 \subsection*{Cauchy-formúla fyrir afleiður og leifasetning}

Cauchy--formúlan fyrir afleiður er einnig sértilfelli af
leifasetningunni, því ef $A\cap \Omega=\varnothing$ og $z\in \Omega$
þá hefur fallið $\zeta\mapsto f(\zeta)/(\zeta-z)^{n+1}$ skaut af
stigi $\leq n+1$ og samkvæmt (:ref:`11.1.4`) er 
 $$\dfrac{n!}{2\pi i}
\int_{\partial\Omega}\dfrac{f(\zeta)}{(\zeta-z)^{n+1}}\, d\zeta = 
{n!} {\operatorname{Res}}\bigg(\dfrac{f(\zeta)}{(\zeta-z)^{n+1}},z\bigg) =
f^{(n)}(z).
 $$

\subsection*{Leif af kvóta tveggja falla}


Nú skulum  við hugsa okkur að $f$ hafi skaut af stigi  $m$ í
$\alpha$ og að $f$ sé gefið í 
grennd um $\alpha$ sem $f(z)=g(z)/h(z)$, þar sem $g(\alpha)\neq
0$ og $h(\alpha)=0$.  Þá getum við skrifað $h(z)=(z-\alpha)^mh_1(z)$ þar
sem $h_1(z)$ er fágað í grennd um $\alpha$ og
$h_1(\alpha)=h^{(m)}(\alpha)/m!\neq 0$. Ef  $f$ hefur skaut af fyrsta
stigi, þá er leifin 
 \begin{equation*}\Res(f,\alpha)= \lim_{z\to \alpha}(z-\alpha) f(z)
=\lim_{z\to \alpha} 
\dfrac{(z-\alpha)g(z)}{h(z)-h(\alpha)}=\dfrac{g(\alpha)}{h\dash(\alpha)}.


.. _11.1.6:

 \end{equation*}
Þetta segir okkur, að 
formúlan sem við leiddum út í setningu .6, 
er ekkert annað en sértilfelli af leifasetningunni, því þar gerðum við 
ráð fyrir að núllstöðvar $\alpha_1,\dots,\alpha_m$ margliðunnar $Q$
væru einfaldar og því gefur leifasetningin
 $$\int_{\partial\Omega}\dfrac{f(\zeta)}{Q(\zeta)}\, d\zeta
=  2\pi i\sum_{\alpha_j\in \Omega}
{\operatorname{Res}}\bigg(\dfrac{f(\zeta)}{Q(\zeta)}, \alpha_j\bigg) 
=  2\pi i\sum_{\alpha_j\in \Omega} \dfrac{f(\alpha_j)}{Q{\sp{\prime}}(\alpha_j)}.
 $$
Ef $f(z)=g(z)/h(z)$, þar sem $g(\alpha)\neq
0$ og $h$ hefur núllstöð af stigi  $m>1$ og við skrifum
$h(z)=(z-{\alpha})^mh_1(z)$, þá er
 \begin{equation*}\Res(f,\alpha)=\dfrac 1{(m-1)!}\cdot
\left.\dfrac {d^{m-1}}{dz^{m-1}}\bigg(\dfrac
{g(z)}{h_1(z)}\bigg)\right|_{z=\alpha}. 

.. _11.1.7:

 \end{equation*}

▶ [Requirement]: Look for the word "skaut" throughout the material above and copy every line that has it.

▶ [Answer below]:
þá hefur fallið $\zeta\mapsto f(\zeta)/(\zeta-z)^{n+1}$ skaut af
Nú skulum  við hugsa okkur að $f$ hafi skaut af stigi  $m$ í
$h_1(\alpha)=h^{(m)}(\alpha)/m!\neq 0$. Ef  $f$ hefur skaut af fyrsta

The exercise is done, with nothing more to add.